Standardized Silybum marianum contains 70–80% silymarin and has been widely adopted for production. The complexity of the silymarin product combined with its unregulated manufacturing process has made it difficult to judge the role of silymarin in the treatment of chronic liver diseases. This has been further compounded by the poor documentation of its ingredients, its source and its extraction process. As a consequence, the lack of regulation in the manufacturing process has resulted in a great deal of variety in the herbs used for extraction. Herb plants harvested in different geological regions and seasons have been well known for affecting the quantities of chemical components and potentially the efficacy of the extracts [23], [25], [26], [27]. The quality control of the starting material and the final standardized extracts needs to be assessed. Since there have been no criteria or guidelines for the expression of the quality of silymarin extracts, it is difficult to interpret the historical clinical efficacy studies, especially those of varied drug products. Furthermore, many pharmacological studies on silymarin conducted using standardized plant extract have failed to identify the manufacturing source of silymarin and to quantitate the silymarin contents, including its individual active components [24], [25], [26], [27], [28], [29], [30], making the evaluation of dose-exposure relationships ambiguous. As a result, the dose-exposure relationships have continued to be poorly defined often representing exposures of mixtures known to have discrete pharmacokinetic properties. Therefore, there is a pressing need for an analytical method that can be used for the quality control of each individual constituent in different silymarin products.

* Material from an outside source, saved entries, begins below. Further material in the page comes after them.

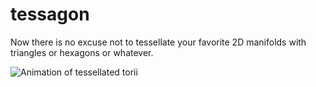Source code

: # tessagon
Now there is no excuse not to tessellate your favorite 2D manifolds with triangles or hexagons or whatever.

![Animation of tessellated torii](https://raw.githubusercontent.com/cwant/tessagon/master/documentation/images/tessagon_demo.gif)
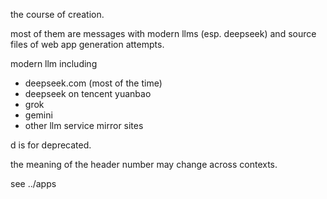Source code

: the course of creation.

most of them are messages with modern llms (esp. deepseek) and source files of web app generation attempts.

modern llm including

- deepseek.com (most of the time)
- deepseek on tencent yuanbao
- grok
- gemini 
- other llm service mirror sites

d is for deprecated.

the meaning of the header number may change across contexts.

see ../apps

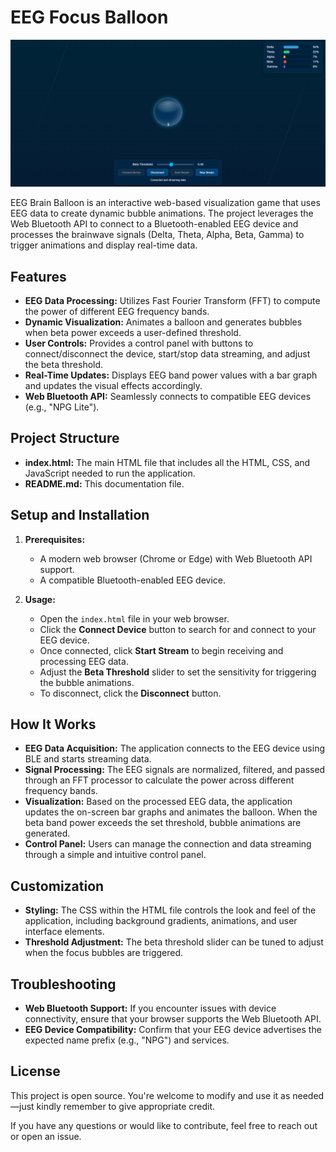 # EEG Focus Balloon

![Game Screenshot](./game_image.png)

EEG Brain Balloon is an interactive web-based visualization game that uses EEG data to create dynamic bubble animations. The project leverages the Web Bluetooth API to connect to a Bluetooth-enabled EEG device and processes the brainwave signals (Delta, Theta, Alpha, Beta, Gamma) to trigger animations and display real-time data.

## Features

- **EEG Data Processing:** Utilizes Fast Fourier Transform (FFT) to compute the power of different EEG frequency bands.
- **Dynamic Visualization:** Animates a balloon and generates bubbles when beta power exceeds a user-defined threshold.
- **User Controls:** Provides a control panel with buttons to connect/disconnect the device, start/stop data streaming, and adjust the beta threshold.
- **Real-Time Updates:** Displays EEG band power values with a bar graph and updates the visual effects accordingly.
- **Web Bluetooth API:** Seamlessly connects to compatible EEG devices (e.g., "NPG Lite").

## Project Structure

- **index.html:** The main HTML file that includes all the HTML, CSS, and JavaScript needed to run the application.
- **README.md:** This documentation file.

## Setup and Installation

1. **Prerequisites:**
   - A modern web browser (Chrome or Edge) with Web Bluetooth API support.
   - A compatible Bluetooth-enabled EEG device.

2. **Usage:**
   - Open the `index.html` file in your web browser.
   - Click the **Connect Device** button to search for and connect to your EEG device.
   - Once connected, click **Start Stream** to begin receiving and processing EEG data.
   - Adjust the **Beta Threshold** slider to set the sensitivity for triggering the bubble animations.
   - To disconnect, click the **Disconnect** button.

## How It Works

- **EEG Data Acquisition:** The application connects to the EEG device using BLE and starts streaming data.
- **Signal Processing:** The EEG signals are normalized, filtered, and passed through an FFT processor to calculate the power across different frequency bands.
- **Visualization:** Based on the processed EEG data, the application updates the on-screen bar graphs and animates the balloon. When the beta band power exceeds the set threshold, bubble animations are generated.
- **Control Panel:** Users can manage the connection and data streaming through a simple and intuitive control panel.

## Customization

- **Styling:** The CSS within the HTML file controls the look and feel of the application, including background gradients, animations, and user interface elements.
- **Threshold Adjustment:** The beta threshold slider can be tuned to adjust when the focus bubbles are triggered.

## Troubleshooting

- **Web Bluetooth Support:** If you encounter issues with device connectivity, ensure that your browser supports the Web Bluetooth API.
- **EEG Device Compatibility:** Confirm that your EEG device advertises the expected name prefix (e.g., "NPG") and services.

## License

This project is open source. You're welcome to modify and use it as needed—just kindly remember to give appropriate credit.

If you have any questions or would like to contribute, feel free to reach out or open an issue.
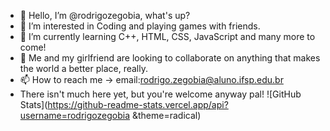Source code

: - 👋 Hello, I’m @rodrigozegobia, what's up?
- 👀 I’m interested in Coding and playing games with friends.
- 🌱 I’m currently learning C++, HTML, CSS, JavaScript and many more to come!
- 💞️ Me and my girlfriend are looking to collaborate on anything that makes the world a better place, really.
- 📫 How to reach me -> email:rodrigo.zegobia@aluno.ifsp.edu.br
- There isn't much here yet, but you're welcome anyway pal!
![GitHub Stats](https://github-readme-stats.vercel.app/api?username=rodrigozegobia &theme=radical)

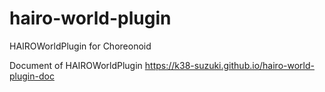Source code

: # hairo-world-plugin
HAIROWorldPlugin for Choreonoid

Document of HAIROWorldPlugin
https://k38-suzuki.github.io/hairo-world-plugin-doc

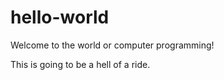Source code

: # hello-world

Welcome to the world or computer programming!

This is going to be a hell of a ride.
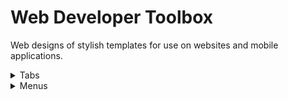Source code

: # Web Developer Toolbox
Web designs of stylish templates for use on websites and mobile applications.


<details>
<summary> Tabs </summary>
 
<a href="https://bulletsentence.github.io/Web-Dev-Toolbox/Tabs/Eagle_Tab"  target="_blank"> Eagle Tabs </a>
 
</details>


<details>
<summary> Menus </summary>
 
 <a href="https://bulletsentence.github.io/Web-Dev-Toolbox/Menus/White-Responsive-Menu/"> Minimalistic Menu </a>
 
</details>

  
</details>
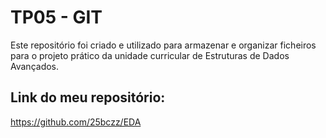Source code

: # TP05 - GIT

Este repositório foi criado e utilizado para armazenar e organizar ficheiros para o projeto prático da unidade curricular de Estruturas de Dados Avançados.

## Link do meu repositório: 

<https://github.com/25bczz/EDA>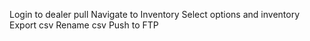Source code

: Login to dealer pull
Navigate to Inventory
Select options and inventory
Export csv
Rename csv
Push to FTP
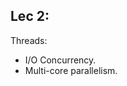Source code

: ## Lec 2:

Threads:

 - I/O Concurrency.
 - Multi-core parallelism.  

<!--stackedit_data:
eyJoaXN0b3J5IjpbLTY0NzE0Mzg2LC0yMDg4NzQ2NjEyXX0=
-->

Several chromatographic methods have been reported for the separation or quantitative measurement of individual silymarin. Published methods include those based on thin-layer chromatography (TLC) [31], high-performance liquid chromatography (HPLC) separation with ultraviolet (UV) [15], [32], [33], [34], [35], [36], [37], column-switching with electrochemical [15], mass spectrometry (MS) [36] or tandem mass spectrometry (MS/MS) [16] detections, and capillary electrophoresis (CE) [37]. Recently, Ding et al. reported an HPLC method that separates all six constituents and is detected by a diode-array detector (DAD) [33]. In the proposed method, silybin and isosilybin were used to quantify the concentrations of silybin (A and B) and isosilybin (A and B) in silymarin, respectively. Moreover, the HPLC-DAD assay was considered to be of insufficient sensitivity, especially for the clinical pharmacokinetic study samples; the standard working ranges for the method are: 0.1398–1.398, 0.0846–0.846, 0.1437–1.437 and 0.0885–0.885 mg/mL for the silychristin, silydianin, silybin (A and B) and isosilybin (A and B), respectively.

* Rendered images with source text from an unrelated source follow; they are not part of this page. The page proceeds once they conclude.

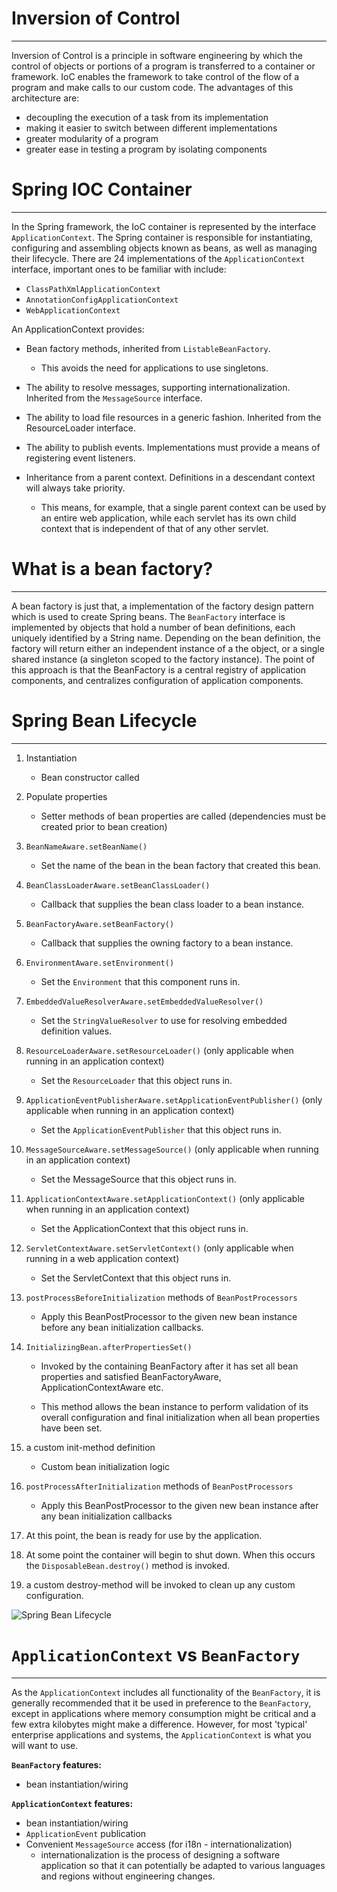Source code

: # Inversion of Control
---
Inversion of Control is a principle in software engineering by which the control of objects or portions of a program is transferred to a container or framework. IoC enables the framework to take control of the flow of a program and make calls to our custom code. The advantages of this architecture are:

- decoupling the execution of a task from its implementation
- making it easier to switch between different implementations
- greater modularity of a program
- greater ease in testing a program by isolating components

# Spring IOC Container
---
In the Spring framework, the IoC container is represented by the interface `ApplicationContext`. The Spring container is responsible for instantiating, configuring and assembling objects known as beans, as well as managing their lifecycle. There are 24 implementations of the `ApplicationContext` interface, important ones to be familiar with include:

- `ClassPathXmlApplicationContext`
- `AnnotationConfigApplicationContext`
- `WebApplicationContext`

An ApplicationContext provides:

- Bean factory methods, inherited from `ListableBeanFactory`. 
  - This avoids the need for applications to use singletons.


- The ability to resolve messages, supporting internationalization. Inherited from the `MessageSource` interface.


- The ability to load file resources in a generic fashion. Inherited from the ResourceLoader interface.


- The ability to publish events. Implementations must provide a means of registering event listeners.

- Inheritance from a parent context. Definitions in a descendant context will always take priority. 
  - This means, for example, that a single parent context can be used by an entire web application, while each servlet has its own child context that is independent of that of any other servlet.

# What is a bean factory?
---
A bean factory is just that, a implementation of the factory design pattern which is used to create Spring beans. The `BeanFactory` interface is implemented by objects that hold a number of bean definitions, each uniquely identified by a String name. Depending on the bean definition, the factory will return either an independent instance of a the object, or a single shared instance (a singleton scoped to the factory instance). The point of this approach is that the BeanFactory is a central registry of application components, and centralizes configuration of application components.


# Spring Bean Lifecycle
---
1) Instantiation
    - Bean constructor called


2) Populate properties
    - Setter methods of bean properties are called (dependencies must be created prior to bean creation)


3) `BeanNameAware.setBeanName()`
   - Set the name of the bean in the bean factory that created this bean.


2) `BeanClassLoaderAware.setBeanClassLoader()`
   - Callback that supplies the bean class loader to a bean instance.


3) `BeanFactoryAware.setBeanFactory()`
   - Callback that supplies the owning factory to a bean instance.

   
4) `EnvironmentAware.setEnvironment()`
   - Set the `Environment` that this component runs in.


5) `EmbeddedValueResolverAware.setEmbeddedValueResolver()`
   - Set the `StringValueResolver` to use for resolving embedded definition values.


6) `ResourceLoaderAware.setResourceLoader()` (only applicable when running in an application context)
   - Set the `ResourceLoader` that this object runs in.


7) `ApplicationEventPublisherAware.setApplicationEventPublisher()` (only applicable when running in an application context)
   - Set the `ApplicationEventPublisher` that this object runs in.


8) `MessageSourceAware.setMessageSource()` (only applicable when running in an application context)
   - Set the MessageSource that this object runs in.


9) `ApplicationContextAware.setApplicationContext()` (only applicable when running in an application context)
   - Set the ApplicationContext that this object runs in.


10) `ServletContextAware.setServletContext()` (only applicable when running in a web application context)
    - Set the ServletContext that this object runs in.


11) `postProcessBeforeInitialization` methods of `BeanPostProcessors`
    - Apply this BeanPostProcessor to the given new bean instance before any bean initialization callbacks.


12) `InitializingBean.afterPropertiesSet()`
    - Invoked by the containing BeanFactory after it has set all bean properties and satisfied BeanFactoryAware, ApplicationContextAware etc.
    
    - This method allows the bean instance to perform validation of its overall configuration and final initialization when all bean properties have been set.


13) a custom init-method definition
    - Custom bean initialization logic


14) `postProcessAfterInitialization` methods of `BeanPostProcessors`
    - Apply this BeanPostProcessor to the given new bean instance after any bean initialization callbacks


15) At this point, the bean is ready for use by the application.


16) At some point the container will begin to shut down. When this occurs the `DisposableBean.destroy()` method is invoked.


17) a custom destroy-method will be invoked to clean up any custom configuration.

    
![Spring Bean Lifecycle](https://s3.amazonaws.com/revature-note-assets/spring-bean-lifecycle.png "Spring Bean Lifecycle")


# `ApplicationContext` vs `BeanFactory`
---
As the `ApplicationContext` includes all functionality of the `BeanFactory`, it is generally recommended that it be used in preference to the `BeanFactory`, except in applications where memory consumption might be critical and a few extra kilobytes might make a difference. However, for most 'typical' enterprise applications and systems, the `ApplicationContext` is what you will want to use.

**`BeanFactory` features:**
- bean instantiation/wiring

**`ApplicationContext` features:**
- bean instantiation/wiring
- `ApplicationEvent` publication
- Convenient `MessageSource` access (for i18n - internationalization)
    - internationalization is the process of designing a software application so that it can potentially be adapted to various languages and regions without engineering changes.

We have previously reported on a specific and sensitive liquid chromatography/tandem mass spectroscopy (LC/MS/MS) method to characterize all six active components of silymarin in either commercial standardized extract or plasma samples [16]. The purpose of this work was undertaken to develop a sensitive and specific LC/MS method to simultaneously quantify and compare the ratio of six constituents of silymarin in commercial standardized extract. This sensitive method will eventually be employed to study the pharmacokinetics of orally-administered silymarin; to discriminate the active constituents in the drug product as well as in the plasma samples collected post dose.
Section snippets
Reagents and materials
The milk thistle herbal supplements used were standardized extracts from General Nutrition Corp. (GNC) (Pittsburg, PA, USA), Natural Resource Products (Mission Hills, CA, USA), CVS Pharmacy Inc. (Woonsocket, RI, USA), Safeway Inc. (Pleasanton, CA, USA), Spring Valley Herbs & Natural Foods (Springfield, MO, USA) and Rite Aid Corp. (Harrisburg, PA, USA). These extracts were compared to that of the Yiganlin brand from China (Shanghai Wellconie International Pharmaceutical Trading Co., Ltd.,
Results and discussion
Currently, all six individual purified standards are not available for the quantification of silymarin although there is a wealth of literature available. Recently, Ding et al. [33] achieved complete separation for the six constituents with UV detection, but the quantification of diastereomers of silybin and isosilybin was performed using a combination of silybin (A and B) and isosilybin (A and B), respectively. The lack of standards available for the quantification of Sb A, Sb B, ISb A and ISb
Conclusions
A sensitive LC/MS method was developed for the simultaneous determination of six active isomeric flavonolignans in silymarin. The established method has been successfully applied to the identification, quantification and comparison of the active components of silymarin in six commercial products. Silymarin contents varied with respect to different brands of commercial standardized extracts; the ratios of individual constituents were also different. We therefore conclude that silymarin has a
Acknowledgement
This project is funded, in part, under a grant with the Pennsylvania Department of Health. The Department specifically disclaims responsibility for any analyses, interpretations or conclusions.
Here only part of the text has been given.